Perspectivas para o setor
O episódio evidencia um momento de transição no mercado de benefícios corporativos no Brasil. O governo busca ampliar a transparência e permitir concorrência entre emissores de cartões do PAT, enquanto algumas empresas questionam o impacto dessas mudanças na operação e no controle do programa.
A tendência é que a disputa jurídica se estenda nos próximos meses, com empresas buscando decisões favoráveis antes que novas regras entrem em vigor. Ao mesmo tempo, debates sobre o arranjo aberto e a taxa máxima continuarão a dividir opiniões no setor.
FAQ
O que muda com a liminar da Ticket?
A liminar impede que a União fiscalize ou aplique penalidades à Ticket pelo descumprimento das novas regras do PAT até que haja decisão definitiva no processo judicial.

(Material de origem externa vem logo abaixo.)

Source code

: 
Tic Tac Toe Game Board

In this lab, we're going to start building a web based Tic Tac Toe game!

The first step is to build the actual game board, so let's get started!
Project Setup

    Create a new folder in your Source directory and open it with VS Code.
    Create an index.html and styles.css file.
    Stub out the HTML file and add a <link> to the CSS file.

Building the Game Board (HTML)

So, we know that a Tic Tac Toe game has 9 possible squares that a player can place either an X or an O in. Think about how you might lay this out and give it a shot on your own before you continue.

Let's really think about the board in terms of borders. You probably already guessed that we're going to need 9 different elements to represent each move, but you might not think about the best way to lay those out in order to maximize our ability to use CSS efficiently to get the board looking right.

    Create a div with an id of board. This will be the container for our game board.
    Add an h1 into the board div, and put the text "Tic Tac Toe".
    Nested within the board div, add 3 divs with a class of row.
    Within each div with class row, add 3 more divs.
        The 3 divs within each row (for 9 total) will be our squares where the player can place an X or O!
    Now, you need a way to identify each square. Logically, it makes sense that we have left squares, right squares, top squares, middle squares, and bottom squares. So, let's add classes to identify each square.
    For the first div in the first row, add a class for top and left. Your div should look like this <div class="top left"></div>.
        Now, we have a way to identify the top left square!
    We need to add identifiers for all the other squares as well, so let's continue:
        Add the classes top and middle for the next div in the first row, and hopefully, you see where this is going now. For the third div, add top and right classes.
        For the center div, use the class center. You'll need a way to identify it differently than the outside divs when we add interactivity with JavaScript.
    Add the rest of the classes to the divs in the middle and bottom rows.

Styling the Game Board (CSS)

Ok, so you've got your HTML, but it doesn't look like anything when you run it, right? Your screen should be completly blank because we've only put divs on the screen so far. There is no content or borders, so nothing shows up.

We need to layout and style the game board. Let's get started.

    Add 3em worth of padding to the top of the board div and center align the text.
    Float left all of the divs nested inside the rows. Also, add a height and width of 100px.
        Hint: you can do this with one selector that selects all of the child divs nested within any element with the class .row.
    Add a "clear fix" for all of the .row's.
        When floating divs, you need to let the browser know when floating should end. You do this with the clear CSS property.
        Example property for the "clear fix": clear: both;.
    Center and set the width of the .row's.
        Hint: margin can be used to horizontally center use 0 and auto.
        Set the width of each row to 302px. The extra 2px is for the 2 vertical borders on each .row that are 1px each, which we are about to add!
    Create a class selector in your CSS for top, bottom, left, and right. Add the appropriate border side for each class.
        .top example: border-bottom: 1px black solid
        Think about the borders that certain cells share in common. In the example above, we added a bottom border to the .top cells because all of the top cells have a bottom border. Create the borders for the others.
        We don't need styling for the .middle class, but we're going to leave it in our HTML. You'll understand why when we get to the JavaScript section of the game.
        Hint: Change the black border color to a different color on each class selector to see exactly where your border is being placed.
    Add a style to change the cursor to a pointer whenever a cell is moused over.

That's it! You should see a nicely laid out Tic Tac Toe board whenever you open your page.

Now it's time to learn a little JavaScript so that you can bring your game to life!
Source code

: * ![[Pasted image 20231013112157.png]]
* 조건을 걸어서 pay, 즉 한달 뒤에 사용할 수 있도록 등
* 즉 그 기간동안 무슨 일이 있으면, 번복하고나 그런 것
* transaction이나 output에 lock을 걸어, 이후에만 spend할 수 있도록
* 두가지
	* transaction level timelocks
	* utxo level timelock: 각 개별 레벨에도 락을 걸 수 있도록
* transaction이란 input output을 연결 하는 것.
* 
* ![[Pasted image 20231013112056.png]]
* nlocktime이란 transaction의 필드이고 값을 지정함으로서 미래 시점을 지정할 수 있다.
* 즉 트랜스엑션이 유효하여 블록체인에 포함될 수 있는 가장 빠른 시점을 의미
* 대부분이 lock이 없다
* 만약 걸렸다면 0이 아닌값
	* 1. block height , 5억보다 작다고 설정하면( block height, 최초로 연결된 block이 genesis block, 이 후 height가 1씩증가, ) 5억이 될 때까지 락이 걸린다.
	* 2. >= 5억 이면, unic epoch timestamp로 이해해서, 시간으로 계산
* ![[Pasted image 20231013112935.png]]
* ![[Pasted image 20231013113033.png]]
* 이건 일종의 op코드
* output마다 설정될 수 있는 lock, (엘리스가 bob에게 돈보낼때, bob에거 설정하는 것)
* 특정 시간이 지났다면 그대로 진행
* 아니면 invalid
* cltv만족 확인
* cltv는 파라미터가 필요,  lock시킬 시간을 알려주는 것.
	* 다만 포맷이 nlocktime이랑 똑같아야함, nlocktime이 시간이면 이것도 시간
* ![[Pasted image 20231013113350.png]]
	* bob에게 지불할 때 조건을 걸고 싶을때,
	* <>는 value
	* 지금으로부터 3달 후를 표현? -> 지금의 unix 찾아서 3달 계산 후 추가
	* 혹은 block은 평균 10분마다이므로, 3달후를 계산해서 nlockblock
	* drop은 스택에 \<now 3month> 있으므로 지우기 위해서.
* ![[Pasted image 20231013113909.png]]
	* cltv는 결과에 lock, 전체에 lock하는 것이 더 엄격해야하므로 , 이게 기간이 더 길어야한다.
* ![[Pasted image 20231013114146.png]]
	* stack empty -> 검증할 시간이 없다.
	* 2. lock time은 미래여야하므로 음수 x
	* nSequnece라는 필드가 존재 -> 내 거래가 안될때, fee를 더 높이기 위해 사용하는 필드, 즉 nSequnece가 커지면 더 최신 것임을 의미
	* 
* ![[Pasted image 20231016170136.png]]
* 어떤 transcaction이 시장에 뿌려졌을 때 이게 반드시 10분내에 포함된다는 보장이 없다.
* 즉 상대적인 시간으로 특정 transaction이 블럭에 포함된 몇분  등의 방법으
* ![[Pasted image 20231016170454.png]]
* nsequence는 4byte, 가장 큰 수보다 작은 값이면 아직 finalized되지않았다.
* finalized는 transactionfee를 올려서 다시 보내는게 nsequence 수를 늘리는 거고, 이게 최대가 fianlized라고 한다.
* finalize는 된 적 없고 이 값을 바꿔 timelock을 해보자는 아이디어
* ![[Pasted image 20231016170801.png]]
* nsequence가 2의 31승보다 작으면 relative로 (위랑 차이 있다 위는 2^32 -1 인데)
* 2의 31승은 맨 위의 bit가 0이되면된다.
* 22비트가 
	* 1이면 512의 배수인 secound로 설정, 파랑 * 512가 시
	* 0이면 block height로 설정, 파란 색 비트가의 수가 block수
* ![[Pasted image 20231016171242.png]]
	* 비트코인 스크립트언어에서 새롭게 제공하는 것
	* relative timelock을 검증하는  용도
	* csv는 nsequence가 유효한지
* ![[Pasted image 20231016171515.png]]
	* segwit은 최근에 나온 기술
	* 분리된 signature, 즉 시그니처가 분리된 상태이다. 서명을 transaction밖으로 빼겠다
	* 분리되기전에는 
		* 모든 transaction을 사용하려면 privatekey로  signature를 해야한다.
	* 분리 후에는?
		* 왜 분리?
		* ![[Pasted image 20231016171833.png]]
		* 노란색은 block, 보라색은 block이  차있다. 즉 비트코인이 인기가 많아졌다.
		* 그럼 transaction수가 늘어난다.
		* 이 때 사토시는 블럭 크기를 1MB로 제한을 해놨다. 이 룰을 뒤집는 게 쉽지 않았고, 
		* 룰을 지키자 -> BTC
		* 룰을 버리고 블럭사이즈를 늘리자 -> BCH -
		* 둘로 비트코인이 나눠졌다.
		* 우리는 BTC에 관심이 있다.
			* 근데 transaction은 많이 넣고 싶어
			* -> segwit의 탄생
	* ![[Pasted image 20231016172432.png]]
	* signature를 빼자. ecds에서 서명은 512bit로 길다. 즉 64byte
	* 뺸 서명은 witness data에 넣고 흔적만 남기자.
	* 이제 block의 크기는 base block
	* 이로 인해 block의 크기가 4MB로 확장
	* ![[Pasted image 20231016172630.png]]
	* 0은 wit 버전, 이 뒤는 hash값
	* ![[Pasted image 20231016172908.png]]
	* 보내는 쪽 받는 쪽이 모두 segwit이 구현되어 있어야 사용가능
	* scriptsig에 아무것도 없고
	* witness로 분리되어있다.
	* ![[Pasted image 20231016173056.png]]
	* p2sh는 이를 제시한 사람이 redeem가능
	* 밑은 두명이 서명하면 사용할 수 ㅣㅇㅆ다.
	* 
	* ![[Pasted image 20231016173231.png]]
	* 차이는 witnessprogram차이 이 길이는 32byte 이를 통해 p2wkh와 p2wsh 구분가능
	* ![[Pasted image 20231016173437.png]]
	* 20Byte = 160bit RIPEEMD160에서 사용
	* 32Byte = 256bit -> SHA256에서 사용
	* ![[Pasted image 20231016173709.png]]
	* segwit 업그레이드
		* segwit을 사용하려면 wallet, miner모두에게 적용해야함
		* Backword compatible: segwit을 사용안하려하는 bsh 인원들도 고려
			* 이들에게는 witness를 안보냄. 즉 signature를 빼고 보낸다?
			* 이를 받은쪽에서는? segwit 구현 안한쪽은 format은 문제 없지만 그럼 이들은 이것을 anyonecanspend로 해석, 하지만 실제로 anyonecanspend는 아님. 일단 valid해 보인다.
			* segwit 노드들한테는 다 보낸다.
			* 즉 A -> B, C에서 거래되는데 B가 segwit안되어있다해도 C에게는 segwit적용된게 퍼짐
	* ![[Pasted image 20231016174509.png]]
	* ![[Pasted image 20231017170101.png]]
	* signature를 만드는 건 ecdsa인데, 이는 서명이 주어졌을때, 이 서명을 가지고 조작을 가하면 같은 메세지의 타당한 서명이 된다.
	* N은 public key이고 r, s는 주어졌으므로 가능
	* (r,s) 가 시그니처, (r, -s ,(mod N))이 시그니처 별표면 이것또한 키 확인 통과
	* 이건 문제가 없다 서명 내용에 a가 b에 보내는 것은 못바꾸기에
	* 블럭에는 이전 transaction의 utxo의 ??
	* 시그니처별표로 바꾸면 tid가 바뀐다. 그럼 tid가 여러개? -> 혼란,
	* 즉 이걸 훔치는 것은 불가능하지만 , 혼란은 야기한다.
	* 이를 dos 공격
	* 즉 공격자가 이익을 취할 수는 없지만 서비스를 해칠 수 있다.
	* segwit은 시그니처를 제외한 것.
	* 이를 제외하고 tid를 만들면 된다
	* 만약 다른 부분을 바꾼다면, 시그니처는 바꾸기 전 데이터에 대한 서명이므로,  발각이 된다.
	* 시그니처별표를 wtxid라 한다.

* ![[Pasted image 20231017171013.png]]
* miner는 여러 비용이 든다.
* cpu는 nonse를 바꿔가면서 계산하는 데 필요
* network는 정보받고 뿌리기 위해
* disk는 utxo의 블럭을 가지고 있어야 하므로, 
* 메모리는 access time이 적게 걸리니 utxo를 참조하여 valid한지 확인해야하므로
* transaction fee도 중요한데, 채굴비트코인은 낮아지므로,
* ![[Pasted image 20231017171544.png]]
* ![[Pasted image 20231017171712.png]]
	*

Quem mais é afetado pelas novas regras?
Embora a liminar se aplique apenas à Ticket, outras empresas de VA e VR que questionam o decreto podem buscar medidas semelhantes. Trabalhadores podem continuar usando cartões emitidos por outras operadoras conforme as novas regras.
Considerações finais
A liminar obtida pela Ticket evidencia o delicado equilíbrio entre a regulação governamental e a operação das empresas de benefícios no Brasil. Enquanto o governo busca modernizar o Programa de Alimentação do Trabalhador, estabelecendo regras claras sobre taxas, repasses e arranjos de pagamento, operadoras de vale-alimentação e vale-refeição questionam o impacto dessas medidas sobre a integridade e o funcionamento do programa.